If there are too many outstanding interests, or if there have been irregularities in prior transfers, the title may not be “marketable,” according to the standards adopted by the Florida Bar. Frequently it is necessary for the seller to obtain releases of outstanding interests, or cure other defects, to render the title marketable. When you acquire the property, you will usually be issued a title insurance policy that insures you are the owner, subject only to the outstanding interests you have approved. If someone later claims an interest in your property and it’s not identified in your policy, the title company will defend you at its expense, correct the problem when possible and reimburse you for any loss (up to the amount of your policy) if the claim is valid.

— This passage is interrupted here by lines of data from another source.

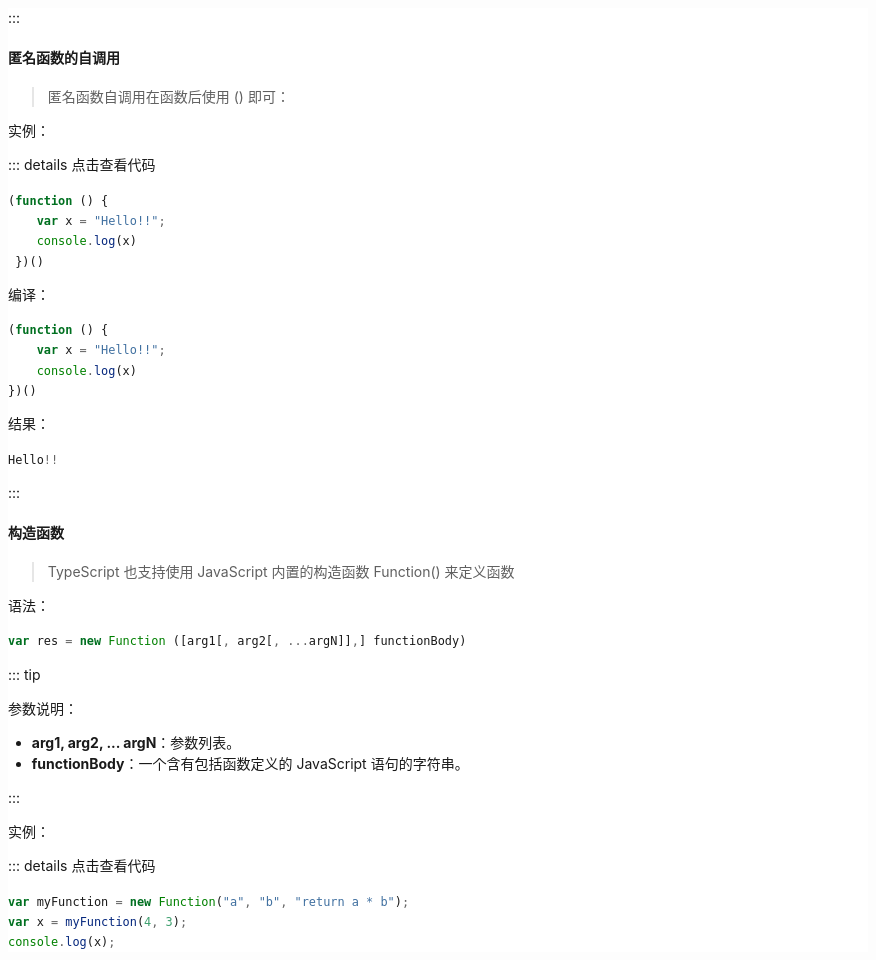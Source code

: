 :::

#### 匿名函数的自调用

> 匿名函数自调用在函数后使用 () 即可：

实例：

::: details 点击查看代码

```typescript
(function () { 
    var x = "Hello!!";   
    console.log(x)     
 })()
```

编译：

```javascript
(function () { 
    var x = "Hello!!";   
    console.log(x)    
})()
```

结果：

```javascript
Hello!!
```

:::

#### 构造函数

> TypeScript 也支持使用 JavaScript 内置的构造函数 Function() 来定义函数

语法：

```typescript
var res = new Function ([arg1[, arg2[, ...argN]],] functionBody)
```

::: tip

参数说明：

- **arg1, arg2, ... argN**：参数列表。
- **functionBody**：一个含有包括函数定义的 JavaScript 语句的字符串。

:::

实例：

::: details 点击查看代码

```typescript
var myFunction = new Function("a", "b", "return a * b"); 
var x = myFunction(4, 3); 
console.log(x);
```
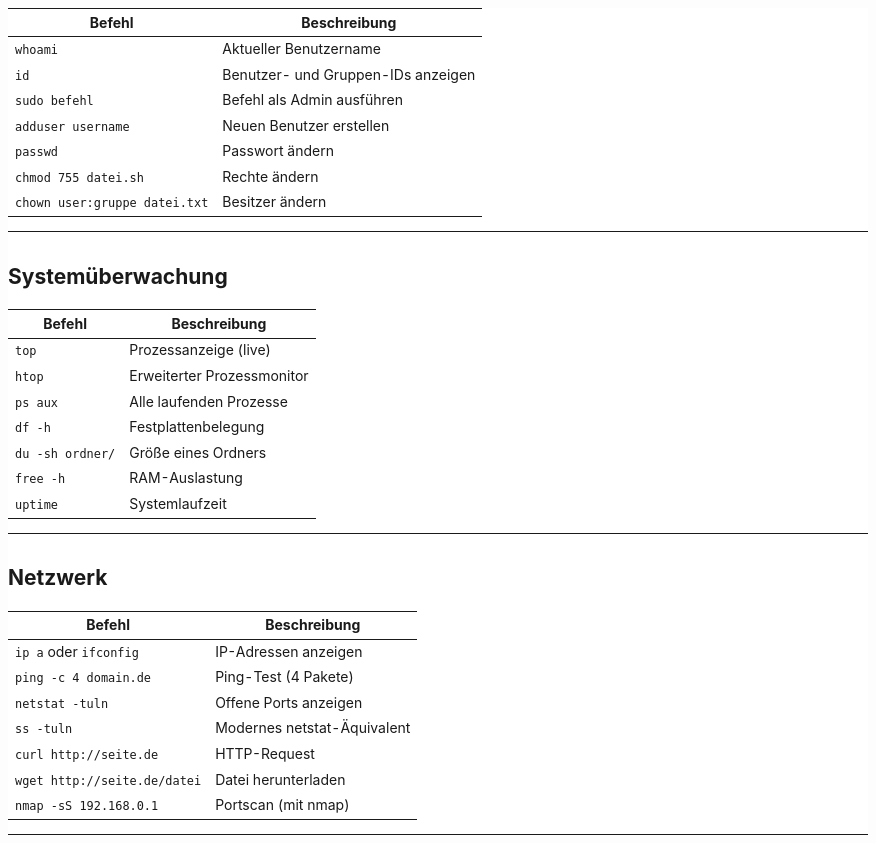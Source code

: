 | Befehl                             | Beschreibung                             |
|------------------------------------|------------------------------------------|
| `whoami`                           | Aktueller Benutzername                   |
| `id`                               | Benutzer- und Gruppen-IDs anzeigen       |
| `sudo befehl`                      | Befehl als Admin ausführen               |
| `adduser username`                 | Neuen Benutzer erstellen                 |
| `passwd`                           | Passwort ändern                          |
| `chmod 755 datei.sh`               | Rechte ändern                            |
| `chown user:gruppe datei.txt`      | Besitzer ändern                          |

---

## Systemüberwachung

| Befehl                 | Beschreibung                          |
|------------------------|---------------------------------------|
| `top`                  | Prozessanzeige (live)                 |
| `htop`                 | Erweiterter Prozessmonitor            |
| `ps aux`               | Alle laufenden Prozesse               |
| `df -h`                | Festplattenbelegung                   |
| `du -sh ordner/`       | Größe eines Ordners                   |
| `free -h`              | RAM-Auslastung                        |
| `uptime`               | Systemlaufzeit                        |

---

## Netzwerk

| Befehl                       | Beschreibung                            |
|------------------------------|-----------------------------------------|
| `ip a` oder `ifconfig`       | IP-Adressen anzeigen                    |
| `ping -c 4 domain.de`        | Ping-Test (4 Pakete)                    |
| `netstat -tuln`              | Offene Ports anzeigen                   |
| `ss -tuln`                   | Modernes netstat-Äquivalent             |
| `curl http://seite.de`       | HTTP-Request                            |
| `wget http://seite.de/datei` | Datei herunterladen                     |
| `nmap -sS 192.168.0.1`       | Portscan (mit nmap)                     |

---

If you’re leasing property, however, you don’t need to be concerned about all this, right? Think again. There are valid reasons why a tenant should consider obtaining a leasehold owner’s title insurance policy. This provides the same protection to a tenant that a regular owner’s title insurance policy provides to the owner of the land (your landlord).
Consider the worst case scenario. If your landlord’s property suffers from a title defect, it could result in the landlord’s loss of title. If that happens, the rightful owner can force the tenants to move out. The landlord could make a claim under its owner’s title insurance policy, but that protects the landlord, not the tenant. The tenant could assert a claim against the landlord for breach of the lease and seek recovery of damages, but if the landlord no longer owns the property and was a special purpose entity with no other assets, the only asset the landlord will have left is the proceeds of its owner’s title insurance policy. Those will be capped at the amount of insurance stipulated in the policy (which may have been issued many years ago when property values were lower), and may not cover anywhere near the damages that the landlord will incur when claims by its tenants are considered.

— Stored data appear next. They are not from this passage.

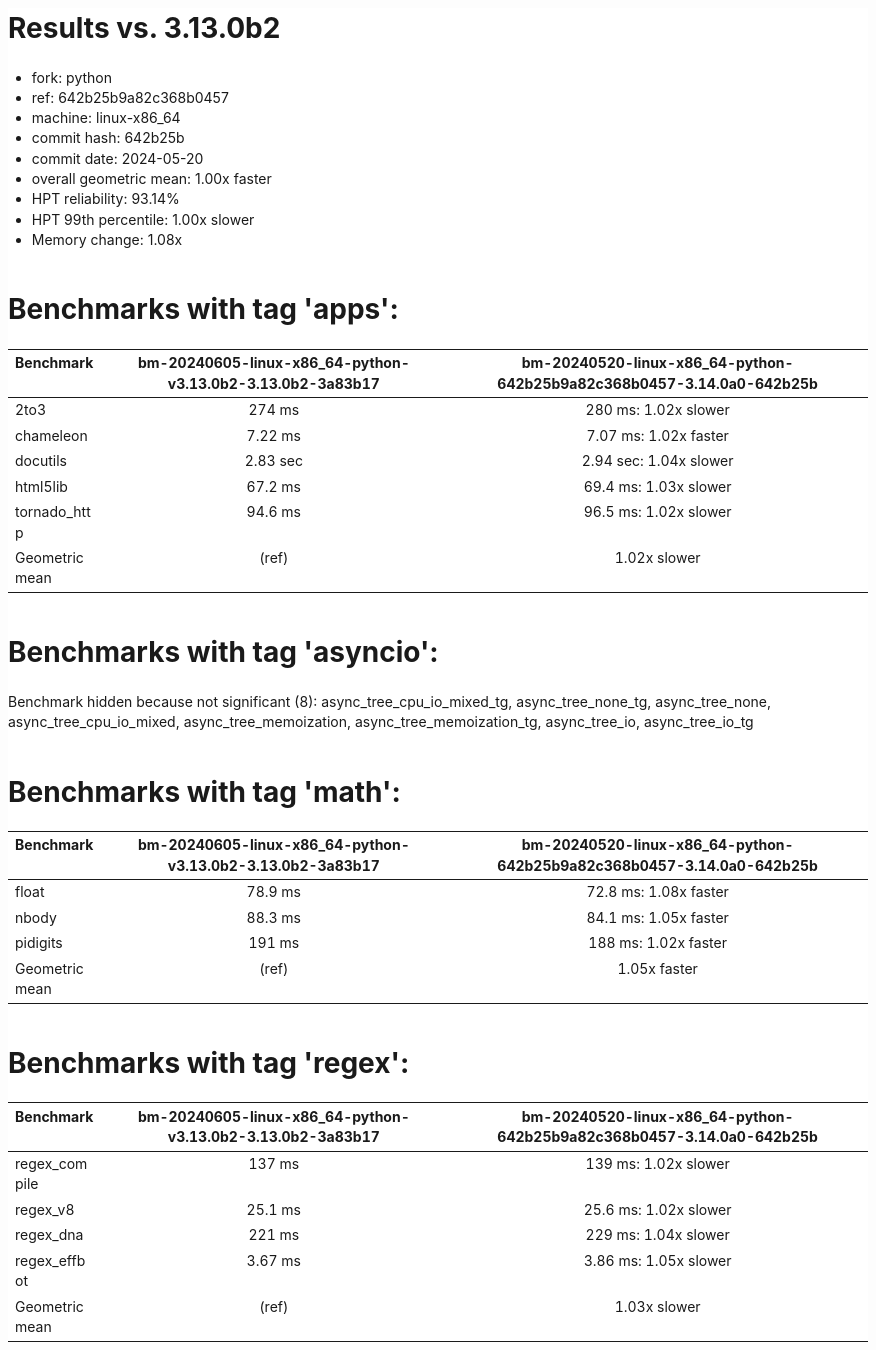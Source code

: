 # Results vs. 3.13.0b2

- fork: python
- ref: 642b25b9a82c368b0457
- machine: linux-x86_64
- commit hash: 642b25b
- commit date: 2024-05-20
- overall geometric mean: 1.00x faster
- HPT reliability: 93.14%
- HPT 99th percentile: 1.00x slower
- Memory change: 1.08x

Benchmarks with tag 'apps':
===========================

| Benchmark      | bm-20240605-linux-x86_64-python-v3.13.0b2-3.13.0b2-3a83b17 | bm-20240520-linux-x86_64-python-642b25b9a82c368b0457-3.14.0a0-642b25b |
|----------------|:----------------------------------------------------------:|:---------------------------------------------------------------------:|
| 2to3           | 274 ms                                                     | 280 ms: 1.02x slower                                                  |
| chameleon      | 7.22 ms                                                    | 7.07 ms: 1.02x faster                                                 |
| docutils       | 2.83 sec                                                   | 2.94 sec: 1.04x slower                                                |
| html5lib       | 67.2 ms                                                    | 69.4 ms: 1.03x slower                                                 |
| tornado_http   | 94.6 ms                                                    | 96.5 ms: 1.02x slower                                                 |
| Geometric mean | (ref)                                                      | 1.02x slower                                                          |

Benchmarks with tag 'asyncio':
==============================

Benchmark hidden because not significant (8): async_tree_cpu_io_mixed_tg, async_tree_none_tg, async_tree_none, async_tree_cpu_io_mixed, async_tree_memoization, async_tree_memoization_tg, async_tree_io, async_tree_io_tg

Benchmarks with tag 'math':
===========================

| Benchmark      | bm-20240605-linux-x86_64-python-v3.13.0b2-3.13.0b2-3a83b17 | bm-20240520-linux-x86_64-python-642b25b9a82c368b0457-3.14.0a0-642b25b |
|----------------|:----------------------------------------------------------:|:---------------------------------------------------------------------:|
| float          | 78.9 ms                                                    | 72.8 ms: 1.08x faster                                                 |
| nbody          | 88.3 ms                                                    | 84.1 ms: 1.05x faster                                                 |
| pidigits       | 191 ms                                                     | 188 ms: 1.02x faster                                                  |
| Geometric mean | (ref)                                                      | 1.05x faster                                                          |

Benchmarks with tag 'regex':
============================

| Benchmark      | bm-20240605-linux-x86_64-python-v3.13.0b2-3.13.0b2-3a83b17 | bm-20240520-linux-x86_64-python-642b25b9a82c368b0457-3.14.0a0-642b25b |
|----------------|:----------------------------------------------------------:|:---------------------------------------------------------------------:|
| regex_compile  | 137 ms                                                     | 139 ms: 1.02x slower                                                  |
| regex_v8       | 25.1 ms                                                    | 25.6 ms: 1.02x slower                                                 |
| regex_dna      | 221 ms                                                     | 229 ms: 1.04x slower                                                  |
| regex_effbot   | 3.67 ms                                                    | 3.86 ms: 1.05x slower                                                 |
| Geometric mean | (ref)                                                      | 1.03x slower                                                          |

Do you need leasehold title insurance? Maybe not. If you are leasing a space in a building that is ready to go, and is easy to move into (and out of) in terms of both time and effort, and your lease is only for a few years, it may be simple and relatively inexpensive to find and relocate to a new space.
However, if the lease is long term, chances are that you will be investing a lot in the space. This may include installation of significant improvements, and perhaps even the construction of a building if you are the tenant under a ground lease. The loss of title to these improvements can be a huge economic burden for a tenant. It may take a lot of time to find and move into a new location, as well as build it out to suit your needs. During that period, your business probably would not be operating (certainly not at full capacity), resulting in significant revenue loss. Your damages in this case could be substantial. A leasehold title insurance policy could cover all these losses up to the amount of insurance stipulated in the policy.
The bottom line is that, whenever you are leasing a location for your business, you should consider all of these circumstances and decide whether the potential damages you would incur on account of a loss of title justifies the premium required for a leasehold title insurance policy. If you are obtaining financing to cover the cost of moving into and setting up your business at the new location, you may have a mortgage lender who will require a leasehold title insurance policy to insure their leasehold mortgage. The issuance of both tenant’s and lender’s leasehold title insurance policies can be done simultaneously at a significant discount (almost two for the price of one), so any tenant granting a leasehold mortgage should get their own leasehold title insurance policy at the same time their lender gets one.
A leasehold owner’s title insurance policy will protect you against title defects for as long as you lease your space or building. Some tenants with leverage can even get the landlord to pay the premium by negotiating that into the lease. Under the right circumstances, it makes sense to insure the title to your leasehold interest.